Cracked Pinblock/Loose Tuning Pins
The pinblock is a laminated piece of wood several inches thick that is secured behind the plate. The finely threaded tuning pins are pounded through holes in the plate into holes in the pinblock. There are two common reasons why tuning pins become loose.
"Worn out" pinblock
Most commonly, the pins have become loose from decades of having them turned back and forth in the holes during tuning, much like a wood screw that is stripped.
In this case, the pins can often be pounded a little further into the pinblock, which will give the piano many more years of life before anything more needs to be done. In grand pianos, before pounding the pins in, the action must be removed and a special pinblock jack must be set up to support the pinblock to prevent the laminations in the pinblock from splitting.

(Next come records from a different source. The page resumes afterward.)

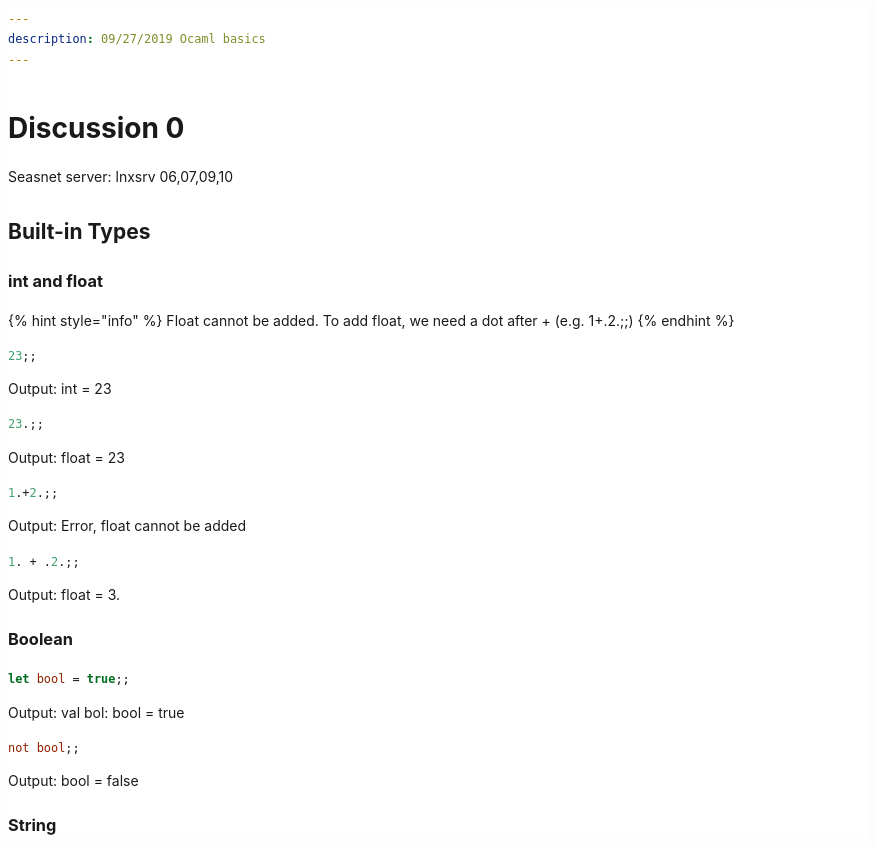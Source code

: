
 ```yaml
---
description: 09/27/2019 Ocaml basics
---
```


# Discussion 0

Seasnet server: lnxsrv 06,07,09,10

## Built-in Types

### int and float

{% hint style="info" %}
Float cannot be added. To add float, we need a dot after + \(e.g. 1+.2.;;\)
{% endhint %}

```ocaml
23;;
```

Output: int = 23

```ocaml
23.;;
```

Output: float = 23

```ocaml
1.+2.;;
```

Output: Error, float cannot be added

```ocaml
1. + .2.;;
```

Output: float = 3.

### Boolean

```ocaml
let bool = true;;
```

Output: val bol: bool = true

```ocaml
not bool;;
```

Output: bool = false

### String
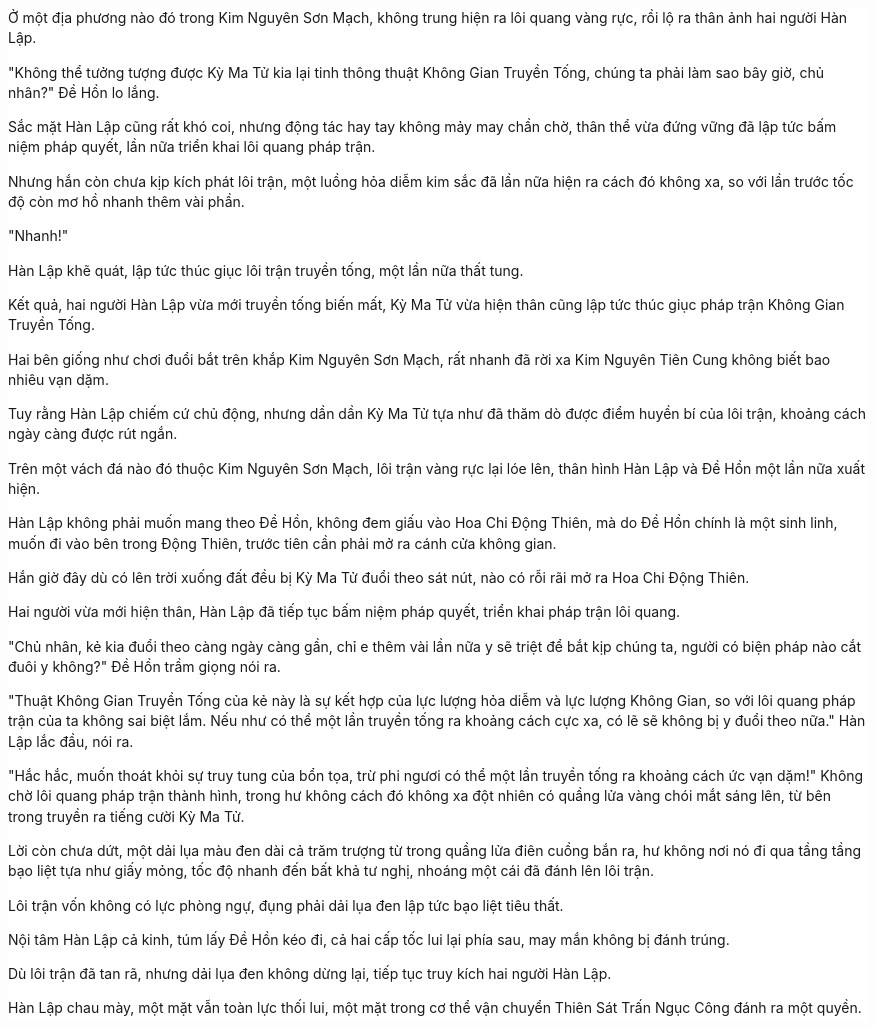 Ở một địa phương nào đó trong Kim Nguyên Sơn Mạch, không trung hiện ra lôi quang vàng rực, rồi lộ ra thân ảnh hai người Hàn Lập.

"Không thể tưởng tượng được Kỳ Ma Tử kia lại tinh thông thuật Không Gian Truyền Tống, chúng ta phải làm sao bây giờ, chủ nhân?" Đề Hồn lo lắng.

Sắc mặt Hàn Lập cũng rất khó coi, nhưng động tác hay tay không mảy may chần chờ, thân thể vừa đứng vững đã lập tức bấm niệm pháp quyết, lần nữa triển khai lôi quang pháp trận.

Nhưng hắn còn chưa kịp kích phát lôi trận, một luồng hỏa diễm kim sắc đã lần nữa hiện ra cách đó không xa, so với lần trước tốc độ còn mơ hồ nhanh thêm vài phần.

"Nhanh!"

Hàn Lập khẽ quát, lập tức thúc giục lôi trận truyền tống, một lần nữa thất tung.

Kết quả, hai người Hàn Lập vừa mới truyền tống biến mất, Kỳ Ma Tử vừa hiện thân cũng lập tức thúc giục pháp trận Không Gian Truyền Tống.

Hai bên giống như chơi đuổi bắt trên khắp Kim Nguyên Sơn Mạch, rất nhanh đã rời xa Kim Nguyên Tiên Cung không biết bao nhiêu vạn dặm.

Tuy rằng Hàn Lập chiếm cứ chủ động, nhưng dần dần Kỳ Ma Tử tựa như đã thăm dò được điểm huyền bí của lôi trận, khoảng cách ngày càng được rút ngắn.

Trên một vách đá nào đó thuộc Kim Nguyên Sơn Mạch, lôi trận vàng rực lại lóe lên, thân hình Hàn Lập và Đề Hồn một lần nữa xuất hiện.

Hàn Lập không phải muốn mang theo Đề Hồn, không đem giấu vào Hoa Chi Động Thiên, mà do Đề Hồn chính là một sinh linh, muốn đi vào bên trong Động Thiên, trước tiên cần phải mở ra cánh cửa không gian.

Hắn giờ đây dù có lên trời xuống đất đều bị Kỳ Ma Tử đuổi theo sát nút, nào có rỗi rãi mở ra Hoa Chi Động Thiên.

Hai người vừa mới hiện thân, Hàn Lập đã tiếp tục bấm niệm pháp quyết, triển khai pháp trận lôi quang.

"Chủ nhân, kẻ kia đuổi theo càng ngày càng gần, chỉ e thêm vài lần nữa y sẽ triệt để bắt kịp chúng ta, người có biện pháp nào cắt đuôi y không?" Đề Hồn trầm giọng nói ra.

"Thuật Không Gian Truyền Tống của kẻ này là sự kết hợp của lực lượng hỏa diễm và lực lượng Không Gian, so với lôi quang pháp trận của ta không sai biệt lắm. Nếu như có thể một lần truyền tống ra khoảng cách cực xa, có lẽ sẽ không bị y đuổi theo nữa." Hàn Lập lắc đầu, nói ra.

"Hắc hắc, muốn thoát khỏi sự truy tung của bổn tọa, trừ phi ngươi có thể một lần truyền tống ra khoảng cách ức vạn dặm!" Không chờ lôi quang pháp trận thành hình, trong hư không cách đó không xa đột nhiên có quầng lửa vàng chói mắt sáng lên, từ bên trong truyền ra tiếng cười Kỳ Ma Tử.

Lời còn chưa dứt, một dải lụa màu đen dài cả trăm trượng từ trong quầng lửa điên cuồng bắn ra, hư không nơi nó đi qua tầng tầng bạo liệt tựa như giấy mỏng, tốc độ nhanh đến bất khả tư nghị, nhoáng một cái đã đánh lên lôi trận.

Lôi trận vốn không có lực phòng ngự, đụng phải dải lụa đen lập tức bạo liệt tiêu thất.

Nội tâm Hàn Lập cả kinh, túm lấy Đề Hồn kéo đi, cả hai cấp tốc lui lại phía sau, may mắn không bị đánh trúng.

Dù lôi trận đã tan rã, nhưng dải lụa đen không dừng lại, tiếp tục truy kích hai người Hàn Lập.

Hàn Lập chau mày, một mặt vẫn toàn lực thối lui, một mặt trong cơ thể vận chuyển Thiên Sát Trấn Ngục Công đánh ra một quyền.

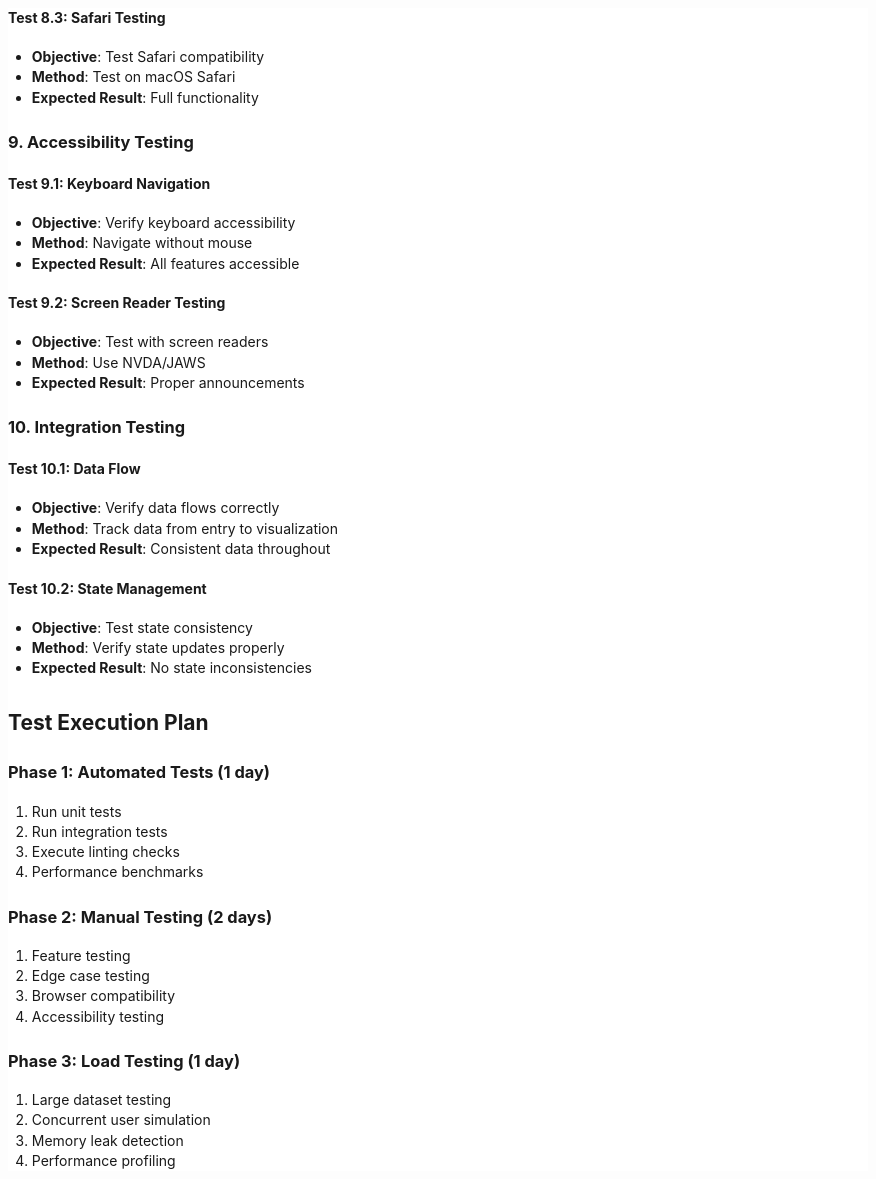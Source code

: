 #### Test 8.3: Safari Testing

- **Objective**: Test Safari compatibility
- **Method**: Test on macOS Safari
- **Expected Result**: Full functionality

### 9. Accessibility Testing

#### Test 9.1: Keyboard Navigation

- **Objective**: Verify keyboard accessibility
- **Method**: Navigate without mouse
- **Expected Result**: All features accessible

#### Test 9.2: Screen Reader Testing

- **Objective**: Test with screen readers
- **Method**: Use NVDA/JAWS
- **Expected Result**: Proper announcements

### 10. Integration Testing

#### Test 10.1: Data Flow

- **Objective**: Verify data flows correctly
- **Method**: Track data from entry to visualization
- **Expected Result**: Consistent data throughout

#### Test 10.2: State Management

- **Objective**: Test state consistency
- **Method**: Verify state updates properly
- **Expected Result**: No state inconsistencies

## Test Execution Plan

### Phase 1: Automated Tests (1 day)

1. Run unit tests
2. Run integration tests
3. Execute linting checks
4. Performance benchmarks

### Phase 2: Manual Testing (2 days)

1. Feature testing
2. Edge case testing
3. Browser compatibility
4. Accessibility testing

### Phase 3: Load Testing (1 day)

1. Large dataset testing
2. Concurrent user simulation
3. Memory leak detection
4. Performance profiling
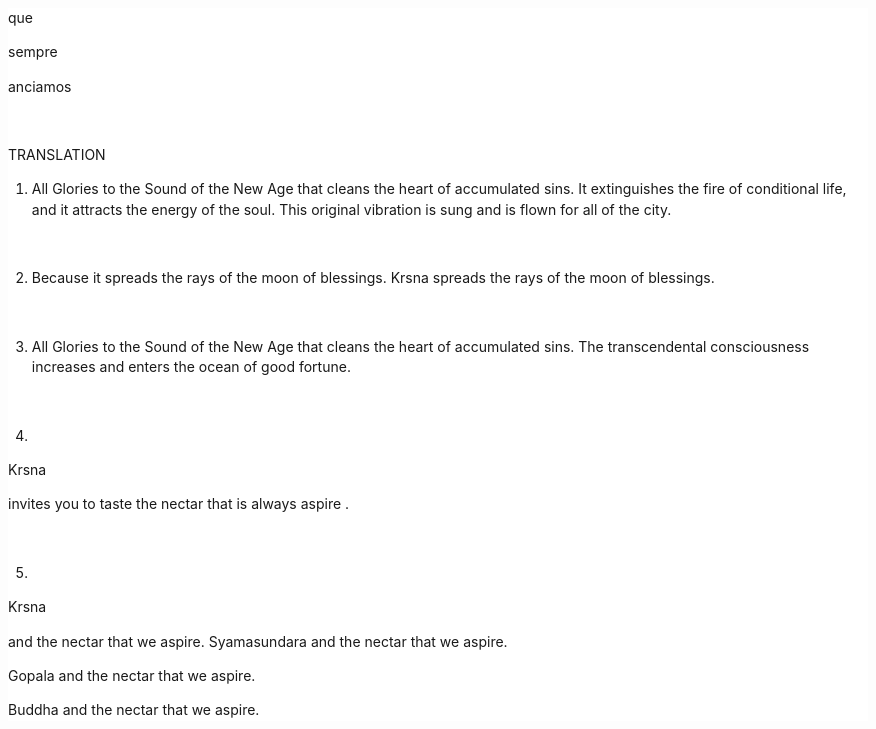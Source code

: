 que
 
sempre


anciamos


 


TRANSLATION


1) All Glories to the Sound
of the New Age that cleans the heart of accumulated sins. It extinguishes the
fire of conditional life, and it attracts the energy of the soul. This original
vibration is sung and is flown for 
all of the
 city.


 


2) Because it spreads the
rays of the moon of blessings. 
Krsna
 spreads the rays
of the moon of blessings.


 


3) All Glories to the Sound
of the New Age that cleans the heart of accumulated sins. The transcendental
consciousness increases and enters the ocean of good fortune.


 


4) 
Krsna

invites you to taste the nectar that is always 
aspire
.


 


5) 
Krsna

and the nectar that we aspire. 
Syamasundara
 and the nectar that we aspire.
 
Gopala
 and the nectar that we
aspire.
 
Buddha and the nectar that we aspire.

If the pins are already in as far as they should go, the piano can be restrung with over-sized pins and the piano will usually have another 40 or so years of life. An old treatment that was popular at one time was to apply a glycerin solution to the pinblock which would swell the wood up and sometimes get the pins to hold for a while. However, this makes the wood mushy and might make it impossible to use over-sized pins in the future. More recently, technicians have experimented with applying various types of glues to the pinblock with good results, however I do not have experience with this technique. Only in the case of a piano that is completely untunable and is going to be either thrown out or completely rebuilt at a later date would I risk "doping" the pinblock.
A more serious problem is when there is a crack in the pinblock between two or more tuning pins. The crack causes the holes to open up and the pins to become so loose they will not stay in place when tension is placed on them. Cracks in the pinblock can be caused by a poor quality pinblock, excessively dry environment causing the wood to dry out, and - in a grand piano - by an inexperienced technician pounding the pins in without supporting the pinblock from underneath with a jack, causing the laminations to split apart.
If a vertical piano has a cracked pinblock, it is often not worth the cost of fixing it. In a grand, the usual solution is to replace the pinblock, although this is quite expensive and would only be considered in a quality piano.
Some technicians have had success with removing all the strings and tuning pins, filling the holes with epoxy, and then drilling them out again.